The program was put together by guest-conductor Jack Everly who will make his Winnipeg debut at the helm of the orchestra this weekend.
SCENE caught up with Everly on the edge of the universe to get some background on the show:
What's it like working with George Takei as host?
George is such a delight and such a gentleman. He's one of the nicest people in the world to work with. He brings such a resonance to the whole evening.
In the second half, he recites the speech exactly as it was written for the original The Day the Earth Stood Still from 1953. What he brings to that, with that magnificent voice of his, is even on a higher level than what the great British actor Michael Rennie brought to it.
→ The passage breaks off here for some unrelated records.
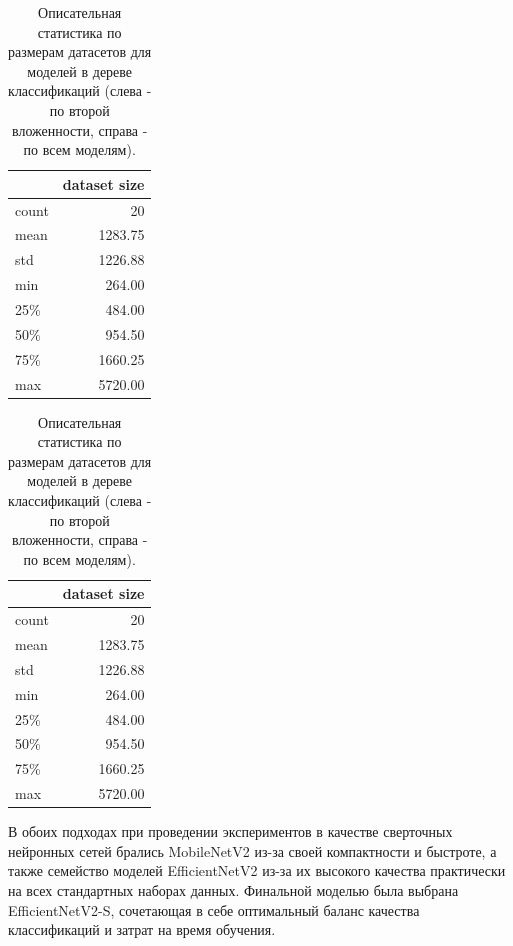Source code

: \documentclass[a4paper,12pt]{extarticle}
\begin{document}
\begin{table}[ht]
	\caption{Описательная статистика по размерам датасетов для моделей в дереве классификаций (слева - по второй вложенности, справа - по всем моделям).} 
	\label{table:modelstatistic1}
	\footnotesize
	\centering
	\begin{tabular}{l|r}
		\toprule
		{} & \multicolumn{1}{c}{dataset size}\\
		\midrule
		count &	20\\
		mean  & 1283.75\\
		std   & 1226.88\\
		min   &	264.00\\
		25\%  &	484.00\\
		50\%  &	954.50\\
		75\%  &	1660.25\\
		max   &	5720.00\\
		\bottomrule
	\end{tabular}
	\hspace{2cm}
	\begin{tabular}{l|r}
		\toprule
		{} & \multicolumn{1}{c}{dataset size}\\
		\midrule
		count &	20\\
		mean  & 1283.75\\
		std   & 1226.88\\
		min   &	264.00\\
		25\%  &	484.00\\
		50\%  &	954.50\\
		75\%  &	1660.25\\
		max   &	5720.00\\
		\bottomrule
	\end{tabular}
\end{table}

В обоих подходах при проведении экспериментов в качестве сверточных нейронных сетей брались MobileNetV2 из-за своей компактности и быстроте, а также семейство моделей EfficientNetV2 из-за их высокого качества практически на всех стандартных наборах данных. Финальной моделью была выбрана EfficientNetV2-S, сочетающая в себе оптимальный баланс качества классификаций и затрат на время обучения.
\end{document}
'In this day and age, especially when we have access to all these films, what our audiences actually enjoy is hearing this music that they know -- and they feel it's iconic and they understand the associations -- they hear it without the visuals and it's a revelation to them.' - Jack Everly, conductor
In his first appearance, he basically comes out and kibitzes with the audience and with Kristen Plumley [guest soprano] and sets up the reason for the existence, as it were, of why Star Trek came to be and his experience with it. It's all improvised and it's really quite something to hear. Often it goes into uncharted territory so I never quite know what that opening banter is going to be.
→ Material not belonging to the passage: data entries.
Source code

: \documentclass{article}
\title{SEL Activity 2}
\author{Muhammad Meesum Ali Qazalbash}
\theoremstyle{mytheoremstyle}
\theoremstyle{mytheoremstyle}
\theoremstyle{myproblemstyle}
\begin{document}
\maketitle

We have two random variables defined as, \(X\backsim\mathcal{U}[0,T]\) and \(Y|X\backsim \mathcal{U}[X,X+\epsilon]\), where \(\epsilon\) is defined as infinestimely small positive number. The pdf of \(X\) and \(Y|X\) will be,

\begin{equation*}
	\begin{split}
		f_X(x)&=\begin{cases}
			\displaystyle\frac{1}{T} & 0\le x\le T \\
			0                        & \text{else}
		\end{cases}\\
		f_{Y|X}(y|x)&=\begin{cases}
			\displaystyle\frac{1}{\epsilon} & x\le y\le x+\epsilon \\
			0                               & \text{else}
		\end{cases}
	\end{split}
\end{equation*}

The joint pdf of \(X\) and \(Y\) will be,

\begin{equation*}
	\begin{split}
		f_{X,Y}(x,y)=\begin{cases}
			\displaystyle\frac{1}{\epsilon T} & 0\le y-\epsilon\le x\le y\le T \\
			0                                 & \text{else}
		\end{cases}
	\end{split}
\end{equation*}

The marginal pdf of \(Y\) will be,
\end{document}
How did you get introduced to the world of sci-fi?
Science fiction for me as a kid was something I read a lot. I wasn't even that aware of the film and TV part of it until I saw Twilight Zone, Outer Limits and the film The Day the Earth Stood Still. That was a big deal for me, it had a tremendous impact on me.
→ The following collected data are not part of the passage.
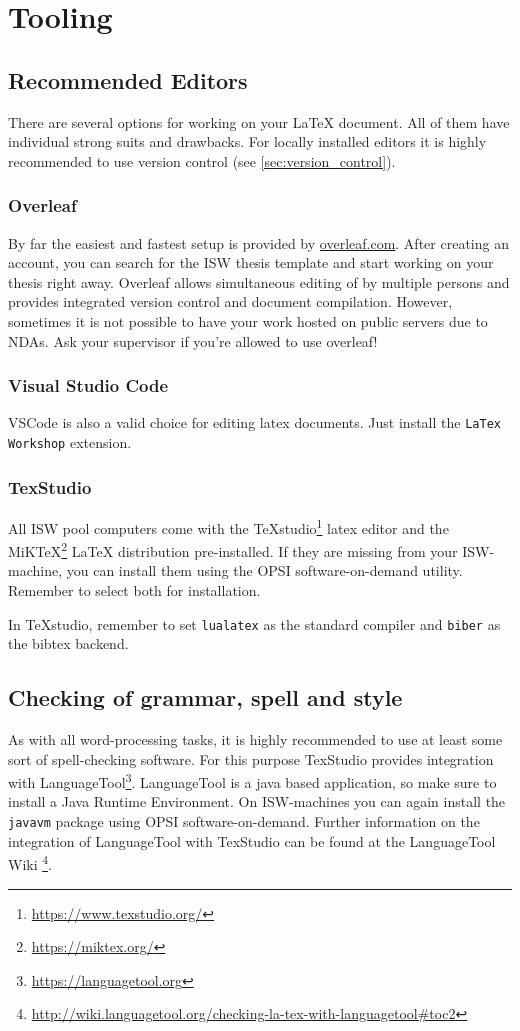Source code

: \chapter{Tooling}

\section{Recommended Editors}
There are several options for working on your LaTeX document. All of them have individual strong suits and drawbacks. For locally installed editors it is highly recommended to use version control (see \autoref{sec:version_control}).

\subsection{Overleaf}
By far the easiest and fastest setup is provided by \url{overleaf.com}. After creating an account, you can search for the \ac{ISW} thesis template and start working on your thesis right away. Overleaf allows simultaneous editing of by multiple persons and provides integrated version control and document compilation.
However, sometimes it is not possible to have your work hosted on public servers due to \acp{NDA}. Ask your supervisor if you're allowed to use overleaf!

\subsection{Visual Studio Code}
VSCode is also a valid choice for editing latex documents. Just install the \texttt{LaTex Workshop} extension.

\subsection{TexStudio}
All \ac{ISW} pool computers come with the TeXstudio\footnote{\url{https://www.texstudio.org/}} latex editor and the MiKTeX\footnote{\url{https://miktex.org/}} LaTeX distribution pre-installed. If they are missing from your \ac{ISW}-machine, you can install them using the OPSI software-on-demand utility. Remember to select both for installation.

In TeXstudio, remember to set \texttt{lualatex} as the standard compiler and \texttt{biber} as the bibtex backend.

\section{Checking of grammar, spell and style}
As with all word-processing tasks, it is highly recommended to use at least some sort of spell-checking software.
For this purpose TexStudio provides integration with LanguageTool\footnote{\url{https://languagetool.org}}. LanguageTool is a java based application, so make sure to install a Java Runtime Environment. On \ac{ISW}-machines  you can again install the \texttt{javavm} package using OPSI software-on-demand. Further information on the integration of LanguageTool with TexStudio can be found at the LanguageTool Wiki \footnote{\url{http://wiki.languagetool.org/checking-la-tex-with-languagetool\#toc2}}.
It was a combination of the brilliant writing of the script -- I was just riveted through the story because it's an allegory for so many things about the human race and the fear factor of the unknown. Then when that's combined with Bernard Hermann's music, it all came together for me.
What is the reaction of the audience to these concerts?
Ecstatic! Otherworldly sometimes.
Do people ever show up in costume?
All the time, they really do. We're always amazed at who shows up in what. Of course my favourite thing to watch is the observation of your, shall we say, 'ongoing concert-goer' who suddenly finds himself sitting next to a Starship Trooper or Princess Leia or Dr. Spock. You never know.
What's your own favourite scene from a sci-fi movie?
I have so many, but one of my favourites has to be in ET, when the young boys are trying to save him and he's in the bicycle basket with the robe over him and they take off and just when you think all is for nought, they levitate and there's a marvellous image of them cycling in front of the full moon. And that is also in the music that we are going to play -- you hear it and you think, 'wow there it is!' The music is just as inspiring as the imagery in the film.
Just to be clear, there are no visuals in the concert, there are no film clips. Are people OK with that? How do you translate these highly visual movies to the orchestra only?
In this day and age, especially when we have access to all these films, what our audiences actually enjoy is hearing this music that they know -- and they feel it's iconic and they understand the associations -- they hear it without the visuals and it's a revelation to them.
They hear it acoustically and they hear it on a large scale that only the live symphony orchestra can bring to it. We've never heard, 'oh gee, I wish there had been film clips.' We've never heard that, frankly.
To what do you attribute this fascination with sci-fi?
I think it's because of what is says about humanity and the possibilities for the future. I do believe at its core, that is where the passion comes from, from its fans. It's become visionary, it's become inspiring and hopeful for the future, all the while pointing out perhaps not only the foibles of aliens but the foibles of humanity.
I think it's a marvellously inventive and fertile ground for storytelling and because of that, it's a marvellous reason for really great music.